■ Task:
Keep the wording of every entry exactly as it is while leaving the pictures out of your copy.

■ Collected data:
--

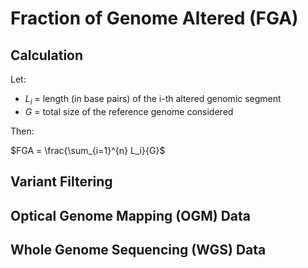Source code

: # Fraction of Genome Altered (FGA)

## Calculation

Let:

- $L_i$ = length (in base pairs) of the i-th altered genomic segment  
- $G$ = total size of the reference genome considered

Then:

$FGA = \frac{\sum_{i=1}^{n} L_i}{G}$

## Variant Filtering

## Optical Genome Mapping (OGM) Data

## Whole Genome Sequencing (WGS) Data
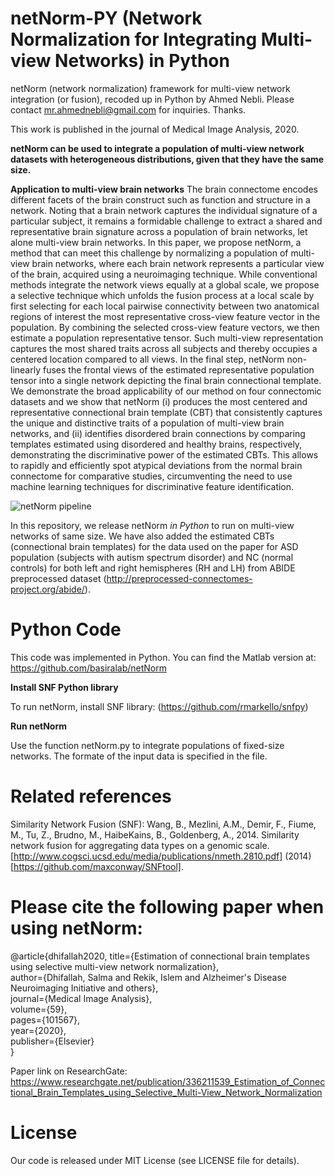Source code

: # netNorm-PY (Network Normalization for Integrating Multi-view Networks) in Python
netNorm (network normalization) framework for multi-view network integration (or fusion), recoded up in Python by Ahmed Nebli. Please contact mr.ahmednebli@gmail.com for inquiries. Thanks. 

This work is published in the journal of Medical Image Analysis, 2020.

**netNorm can be used to integrate a population of multi-view network datasets with heterogeneous distributions, given that they have the same size.**

**Application to multi-view brain networks** The brain connectome encodes different facets of the brain construct such as function and structure in a network. Noting that a brain network captures the individual signature of a particular subject, it remains a formidable challenge to extract a shared and representative brain signature across a population of brain networks, let alone multi-view brain networks. In this paper, we propose netNorm, a method that can meet this challenge by normalizing a population of multi-view brain networks, where each brain network represents a particular view of the brain, acquired using a neuroimaging technique. While conventional methods integrate the network views equally at a global scale, we propose a selective technique which unfolds the fusion process at a local scale by first selecting for each local pairwise connectivity between two anatomical regions of interest the most representative cross-view feature vector in the population. By combining the selected cross-view feature vectors, we then estimate a population representative tensor. Such multi-view representation captures the most shared traits across all subjects and thereby occupies a centered location compared to all views. In the final step, netNorm non-linearly fuses the frontal views of the estimated representative population tensor into a single network depicting the final brain connectional template. We demonstrate the broad applicability of our method on four connectomic datasets and we show that netNorm (i) produces the most centered and representative connectional brain template (CBT) that consistently captures the unique and distinctive traits of a population of multi-view brain networks, and (ii) identifies disordered brain connections by comparing templates estimated using disordered and healthy brains, respectively, demonstrating the discriminative power of the estimated CBTs. This allows to rapidly and efficiently spot atypical deviations from the normal brain connectome for comparative studies, circumventing the need to use machine learning techniques for discriminative feature identification.

![netNorm pipeline]( http://basira-lab.com/netnorm2020/)

In this repository, we release netNorm *in Python* to run on multi-view networks of same size. We have also added the estimated CBTs (connectional brain templates) for the data used on the paper for ASD population (subjects with autism spectrum disorder) and NC (normal controls) for both left and right hemispheres (RH and LH) from ABIDE preprocessed dataset (http://preprocessed-connectomes-project.org/abide/). 


# Python Code

This code was implemented in Python. You can find the Matlab version at: https://github.com/basiralab/netNorm

**Install SNF Python library**

To run netNorm, install SNF library: (https://github.com/rmarkello/snfpy)

**Run netNorm**

Use the function netNorm.py to integrate populations of fixed-size networks. The formate of the input data is specified in the file.


# Related references

Similarity Network Fusion (SNF): Wang, B., Mezlini, A.M., Demir, F., Fiume, M., Tu, Z., Brudno, M., HaibeKains, B., Goldenberg, A., 2014. Similarity network fusion for aggregating data types on a genomic scale. [http://www.cogsci.ucsd.edu/media/publications/nmeth.2810.pdf] (2014) [https://github.com/maxconway/SNFtool]. 


# Please cite the following paper when using netNorm:

@article{dhifallah2020,
  title={Estimation of connectional brain templates using selective multi-view network normalization},<br/>
  author={Dhifallah, Salma and Rekik, Islem and Alzheimer's Disease Neuroimaging Initiative and others},<br/>
  journal={Medical Image Analysis},<br/>
  volume={59},<br/>
  pages={101567},<br/>
  year={2020},<br/>
  publisher={Elsevier}<br/>
}<br/>

Paper link on ResearchGate:
https://www.researchgate.net/publication/336211539_Estimation_of_Connectional_Brain_Templates_using_Selective_Multi-View_Network_Normalization

# License
Our code is released under MIT License (see LICENSE file for details).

--

■ Answer space:
Source code

: # Fraction of Genome Altered (FGA)

## Calculation

Let:

- $L_i$ = length (in base pairs) of the i-th altered genomic segment  
- $G$ = total size of the reference genome considered

Then:

$FGA = \frac{\sum_{i=1}^{n} L_i}{G}$

## Variant Filtering

## Optical Genome Mapping (OGM) Data

## Whole Genome Sequencing (WGS) Data
Source code

: # netNorm-PY (Network Normalization for Integrating Multi-view Networks) in Python
netNorm (network normalization) framework for multi-view network integration (or fusion), recoded up in Python by Ahmed Nebli. Please contact mr.ahmednebli@gmail.com for inquiries. Thanks. 

This work is published in the journal of Medical Image Analysis, 2020.

**netNorm can be used to integrate a population of multi-view network datasets with heterogeneous distributions, given that they have the same size.**

**Application to multi-view brain networks** The brain connectome encodes different facets of the brain construct such as function and structure in a network. Noting that a brain network captures the individual signature of a particular subject, it remains a formidable challenge to extract a shared and representative brain signature across a population of brain networks, let alone multi-view brain networks. In this paper, we propose netNorm, a method that can meet this challenge by normalizing a population of multi-view brain networks, where each brain network represents a particular view of the brain, acquired using a neuroimaging technique. While conventional methods integrate the network views equally at a global scale, we propose a selective technique which unfolds the fusion process at a local scale by first selecting for each local pairwise connectivity between two anatomical regions of interest the most representative cross-view feature vector in the population. By combining the selected cross-view feature vectors, we then estimate a population representative tensor. Such multi-view representation captures the most shared traits across all subjects and thereby occupies a centered location compared to all views. In the final step, netNorm non-linearly fuses the frontal views of the estimated representative population tensor into a single network depicting the final brain connectional template. We demonstrate the broad applicability of our method on four connectomic datasets and we show that netNorm (i) produces the most centered and representative connectional brain template (CBT) that consistently captures the unique and distinctive traits of a population of multi-view brain networks, and (ii) identifies disordered brain connections by comparing templates estimated using disordered and healthy brains, respectively, demonstrating the discriminative power of the estimated CBTs. This allows to rapidly and efficiently spot atypical deviations from the normal brain connectome for comparative studies, circumventing the need to use machine learning techniques for discriminative feature identification.

![netNorm pipeline]( http://basira-lab.com/netnorm2020/)

In this repository, we release netNorm *in Python* to run on multi-view networks of same size. We have also added the estimated CBTs (connectional brain templates) for the data used on the paper for ASD population (subjects with autism spectrum disorder) and NC (normal controls) for both left and right hemispheres (RH and LH) from ABIDE preprocessed dataset (http://preprocessed-connectomes-project.org/abide/). 


# Python Code

This code was implemented in Python. You can find the Matlab version at: https://github.com/basiralab/netNorm

**Install SNF Python library**

To run netNorm, install SNF library: (https://github.com/rmarkello/snfpy)

**Run netNorm**

Use the function netNorm.py to integrate populations of fixed-size networks. The formate of the input data is specified in the file.


# Related references

Similarity Network Fusion (SNF): Wang, B., Mezlini, A.M., Demir, F., Fiume, M., Tu, Z., Brudno, M., HaibeKains, B., Goldenberg, A., 2014. Similarity network fusion for aggregating data types on a genomic scale. [http://www.cogsci.ucsd.edu/media/publications/nmeth.2810.pdf] (2014) [https://github.com/maxconway/SNFtool]. 


# Please cite the following paper when using netNorm:

@article{dhifallah2020,
  title={Estimation of connectional brain templates using selective multi-view network normalization},<br/>
  author={Dhifallah, Salma and Rekik, Islem and Alzheimer's Disease Neuroimaging Initiative and others},<br/>
  journal={Medical Image Analysis},<br/>
  volume={59},<br/>
  pages={101567},<br/>
  year={2020},<br/>
  publisher={Elsevier}<br/>
}<br/>

Paper link on ResearchGate:
https://www.researchgate.net/publication/336211539_Estimation_of_Connectional_Brain_Templates_using_Selective_Multi-View_Network_Normalization

# License
Our code is released under MIT License (see LICENSE file for details).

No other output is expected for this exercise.